By Bob Bernard
It was both a last hurrah....and a new beginning.
The 1994 production of Manuel Penella’s El gato montés (The Wildcat) by (what was then) the Los Angeles Music Center Opera (LAMCO) marked the final gathering together of our opera company’s initial group of associated artists who, during the previous eight years, provided a casting reservoir for its productions and worked with the Opera League of Los Angeles, going into private homes, giving mini-concerts and encouraging sign-ups for season subscriptions.
In the lead photo, Suzanna Guzmán is the Gypsy Woman, Michael Gallup is Hormigón, sort-of a “consulting” picador for Plácido Domingo’s bullfighter Rafael Ruiz, and Verónica Villarroel is Soleá, the focal point of the love triangle between Ruiz and Juanillo (the wildcat, or bandit). Besides Guzmán, other associated artists were John Atkins (Cairdes, a friend of the family), Richard Bernstein (Recalcao, the mozo de espada, the lad of the swords, for bullfighter Ruiz), and Greg Fedderly (Street Vendor).
As a new beginning, it – besides being the first Spanish language opera staged by the LAMCO - marked the first performance of this work in the U.S. since the 1921 production at NYC’s Park Theater, the opening night conducted by composer Penella. As Artistic Advisor to LAMCO, Domingo provided the impetus for this new staging. As he recounted to LA Times staff writer Lewis Segal: “My mother and my father met singing zarzuelas. My mother (as Soleá) used to declare her love to my father (as Ruiz) every night in the work and, after three months, my father said that he’d heard it so much that he accepted it. So they got married.”
The opera deals with the rivalry between bullfighter Ruiz (Soleá’s current love) and bandit Juanillo (Soleá’s early love). Act 1 includes a barely avoided duel between the two men. Act 2’s highlight is the bullfight scene in which Ruiz is killed. The opera’s prominent gift to the music world is act 2’s Pasodobles, generally known now as the unofficial anthem for Spanish bullfighting.

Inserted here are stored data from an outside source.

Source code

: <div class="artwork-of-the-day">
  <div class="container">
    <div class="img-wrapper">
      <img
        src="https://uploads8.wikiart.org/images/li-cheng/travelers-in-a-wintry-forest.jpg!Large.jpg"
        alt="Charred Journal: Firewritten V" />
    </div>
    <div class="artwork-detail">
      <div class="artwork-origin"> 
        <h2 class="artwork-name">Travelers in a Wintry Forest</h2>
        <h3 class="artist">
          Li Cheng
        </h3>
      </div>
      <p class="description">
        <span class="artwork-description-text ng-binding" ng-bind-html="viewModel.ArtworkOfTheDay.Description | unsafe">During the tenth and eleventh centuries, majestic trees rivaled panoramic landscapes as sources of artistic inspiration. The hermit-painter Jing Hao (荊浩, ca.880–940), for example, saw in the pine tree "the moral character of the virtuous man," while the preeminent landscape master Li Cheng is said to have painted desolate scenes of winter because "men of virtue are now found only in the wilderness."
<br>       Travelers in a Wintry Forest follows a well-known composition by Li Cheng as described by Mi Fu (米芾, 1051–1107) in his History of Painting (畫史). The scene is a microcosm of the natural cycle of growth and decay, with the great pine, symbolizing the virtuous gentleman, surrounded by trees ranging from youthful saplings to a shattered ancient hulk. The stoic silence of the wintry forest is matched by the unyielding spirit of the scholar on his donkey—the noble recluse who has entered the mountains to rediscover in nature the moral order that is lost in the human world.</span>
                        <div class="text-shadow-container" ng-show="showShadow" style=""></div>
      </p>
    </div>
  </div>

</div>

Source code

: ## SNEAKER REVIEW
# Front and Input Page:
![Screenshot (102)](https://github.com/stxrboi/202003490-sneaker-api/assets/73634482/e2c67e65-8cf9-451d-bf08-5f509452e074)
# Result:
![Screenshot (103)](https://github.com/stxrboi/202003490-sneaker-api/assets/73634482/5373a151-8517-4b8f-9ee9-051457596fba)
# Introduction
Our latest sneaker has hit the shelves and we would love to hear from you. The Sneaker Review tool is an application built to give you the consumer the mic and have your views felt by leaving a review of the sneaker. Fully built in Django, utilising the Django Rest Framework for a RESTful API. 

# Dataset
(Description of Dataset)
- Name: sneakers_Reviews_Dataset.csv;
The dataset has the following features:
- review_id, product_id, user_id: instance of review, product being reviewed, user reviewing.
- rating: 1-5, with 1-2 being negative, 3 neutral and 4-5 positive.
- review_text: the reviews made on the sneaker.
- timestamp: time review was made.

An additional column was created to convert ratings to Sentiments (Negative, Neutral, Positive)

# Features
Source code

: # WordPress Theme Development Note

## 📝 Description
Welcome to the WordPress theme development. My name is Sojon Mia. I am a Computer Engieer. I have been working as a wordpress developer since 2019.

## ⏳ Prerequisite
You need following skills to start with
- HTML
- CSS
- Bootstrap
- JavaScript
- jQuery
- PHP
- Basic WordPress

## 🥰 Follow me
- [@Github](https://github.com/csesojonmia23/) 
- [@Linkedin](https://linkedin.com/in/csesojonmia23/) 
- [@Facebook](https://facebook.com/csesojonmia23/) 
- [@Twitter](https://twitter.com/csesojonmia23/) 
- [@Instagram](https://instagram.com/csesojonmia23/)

Act 3, along with the final moments of act 2, has motivated the creation of several modifications to Penella’s work. LAMCO’s production, with acknowledged (but unspecified) editing of both Penella’s music and libretto by conductor Maestro Miguel Roa, had Soleá dying of grief immediately after Ruiz’s death in the bullring. Act 3 then was dominated, first by family and community mourners for Soleá, and then by a beautiful, deeply-moving lamentation of Juanillo, going through an accelerated version of the Kubler-Ross protocol, and culminating with Juanillo’s appeal for an “assisted suicide,” calling for his compadre Pezuño to shoot him through the heart before the police could capture him.
As profoundly beautiful as LAMCO’s version was, act 3’s fundamental weakness remained as having only one of the three principals still be alive at its start. So when Domingo became Artistic Director for the Washington National Opera, he promoted El gato montés to be a production for the 1996-97 season. Then, with the concurrence of stage director Emilio Sagi, he had conductor Miguel Roa compose new music for act 3, resulting in:
- Soleá would not die of grief at Act 2’s end.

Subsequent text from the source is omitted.